Germany’s Volkswagen AG, the largest automaker in Europe and the second-biggest in the world, has recently received the approval from Thai authorities to construct a new assembly facility in the country.
The carmaker had actually been expecting the positive result for months, after delays dragged the company’s desire to build a manufacturing factory near Bangkok that would produce fuel-efficient models. According to a VW AG spokesperson, the company was given the positive news and their next move is to reassess the situation – they have actually have not come to any conclusion on whether to actually start building the factory, which is a confirmation of a recent report coming from German weekly magazine WirtschaftsWoche.
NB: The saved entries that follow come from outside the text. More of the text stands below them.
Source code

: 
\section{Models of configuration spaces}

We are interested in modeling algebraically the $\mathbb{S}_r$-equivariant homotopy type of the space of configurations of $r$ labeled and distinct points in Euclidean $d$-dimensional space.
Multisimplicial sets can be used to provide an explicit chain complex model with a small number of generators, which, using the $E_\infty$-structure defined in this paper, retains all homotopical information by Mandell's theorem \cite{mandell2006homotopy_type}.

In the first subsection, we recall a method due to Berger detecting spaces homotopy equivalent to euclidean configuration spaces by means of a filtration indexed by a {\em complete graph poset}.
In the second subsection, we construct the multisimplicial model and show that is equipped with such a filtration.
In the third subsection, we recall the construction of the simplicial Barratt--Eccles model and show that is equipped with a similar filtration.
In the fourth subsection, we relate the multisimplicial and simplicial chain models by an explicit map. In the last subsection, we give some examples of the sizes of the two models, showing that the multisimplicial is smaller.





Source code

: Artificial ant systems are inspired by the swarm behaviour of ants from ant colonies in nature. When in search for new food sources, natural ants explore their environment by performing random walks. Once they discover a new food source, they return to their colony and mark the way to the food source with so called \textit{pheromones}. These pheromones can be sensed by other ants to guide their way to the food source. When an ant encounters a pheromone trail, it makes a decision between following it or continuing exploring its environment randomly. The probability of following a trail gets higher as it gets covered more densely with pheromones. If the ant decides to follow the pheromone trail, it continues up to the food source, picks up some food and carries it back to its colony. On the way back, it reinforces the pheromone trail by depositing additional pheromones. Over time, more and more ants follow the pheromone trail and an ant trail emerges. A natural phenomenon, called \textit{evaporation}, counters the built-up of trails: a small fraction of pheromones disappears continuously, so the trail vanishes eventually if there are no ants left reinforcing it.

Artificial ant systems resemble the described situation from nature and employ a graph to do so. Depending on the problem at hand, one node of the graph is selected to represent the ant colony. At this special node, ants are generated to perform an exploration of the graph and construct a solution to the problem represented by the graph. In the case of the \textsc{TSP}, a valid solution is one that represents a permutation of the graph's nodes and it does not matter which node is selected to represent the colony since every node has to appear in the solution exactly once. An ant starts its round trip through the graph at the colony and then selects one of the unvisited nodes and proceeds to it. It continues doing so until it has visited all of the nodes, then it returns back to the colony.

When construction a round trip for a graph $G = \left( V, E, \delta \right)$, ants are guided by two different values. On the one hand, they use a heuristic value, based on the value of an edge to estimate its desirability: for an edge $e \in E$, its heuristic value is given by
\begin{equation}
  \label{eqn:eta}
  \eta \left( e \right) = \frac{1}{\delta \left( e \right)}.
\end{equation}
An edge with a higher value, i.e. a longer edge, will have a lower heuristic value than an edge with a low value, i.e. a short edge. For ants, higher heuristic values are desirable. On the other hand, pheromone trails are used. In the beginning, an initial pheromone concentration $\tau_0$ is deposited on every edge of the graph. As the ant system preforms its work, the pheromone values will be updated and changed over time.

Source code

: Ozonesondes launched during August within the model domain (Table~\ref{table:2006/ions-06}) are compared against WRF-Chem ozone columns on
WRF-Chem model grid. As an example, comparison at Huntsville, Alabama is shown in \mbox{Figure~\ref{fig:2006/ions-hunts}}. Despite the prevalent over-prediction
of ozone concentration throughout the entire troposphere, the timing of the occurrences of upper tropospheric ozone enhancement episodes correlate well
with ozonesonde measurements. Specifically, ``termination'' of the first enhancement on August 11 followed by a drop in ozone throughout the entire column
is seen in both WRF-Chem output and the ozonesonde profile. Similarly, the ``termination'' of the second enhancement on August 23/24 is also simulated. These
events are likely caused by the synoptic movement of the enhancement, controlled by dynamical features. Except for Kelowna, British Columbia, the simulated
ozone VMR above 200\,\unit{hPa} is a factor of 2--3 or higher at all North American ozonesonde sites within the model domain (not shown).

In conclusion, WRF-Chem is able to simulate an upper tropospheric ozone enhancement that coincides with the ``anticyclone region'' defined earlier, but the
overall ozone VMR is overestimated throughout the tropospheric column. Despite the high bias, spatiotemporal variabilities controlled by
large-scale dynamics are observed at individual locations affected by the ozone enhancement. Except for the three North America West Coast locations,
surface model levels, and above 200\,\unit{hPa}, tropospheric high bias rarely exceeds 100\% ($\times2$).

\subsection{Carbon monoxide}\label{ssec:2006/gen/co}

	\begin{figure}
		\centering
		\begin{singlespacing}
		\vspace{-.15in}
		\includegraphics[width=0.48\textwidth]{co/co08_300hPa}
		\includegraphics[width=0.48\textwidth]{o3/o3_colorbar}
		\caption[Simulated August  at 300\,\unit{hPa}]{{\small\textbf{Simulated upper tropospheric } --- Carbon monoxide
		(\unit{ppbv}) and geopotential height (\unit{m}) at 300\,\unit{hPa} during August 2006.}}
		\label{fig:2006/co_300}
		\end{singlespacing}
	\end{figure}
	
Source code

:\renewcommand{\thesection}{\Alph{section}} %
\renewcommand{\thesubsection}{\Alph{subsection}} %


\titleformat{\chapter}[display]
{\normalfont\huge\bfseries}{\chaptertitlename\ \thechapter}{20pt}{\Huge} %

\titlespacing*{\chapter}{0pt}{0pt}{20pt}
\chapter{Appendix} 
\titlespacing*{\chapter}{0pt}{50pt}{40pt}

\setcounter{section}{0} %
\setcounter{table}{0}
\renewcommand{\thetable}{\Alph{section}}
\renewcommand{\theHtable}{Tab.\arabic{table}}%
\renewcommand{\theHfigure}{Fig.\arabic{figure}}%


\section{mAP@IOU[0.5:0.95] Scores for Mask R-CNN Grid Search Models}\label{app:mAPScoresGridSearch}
People that have knowledge of the plans reported for Reuters last year that VW opted to apply for its first Thai plant as it mulled to take advantage of the country’s tax breaks that also stirred the interest and investment of General Motors and Ford.
According to the media reports surrounding the planned production facility, the factory would be worth one billion euro and would focus on building 1.4 litre petrol engine models – with a forecasted total capacity of up to 300,000 units annually. Volkswagen has already set a firm foothold in the region, with ongoing production of the Passat, Polo and Jetta cars in Malaysia together with a local business partner and also has a new factory in Indonesia set to take advantage of the country’s growing demand for European cars.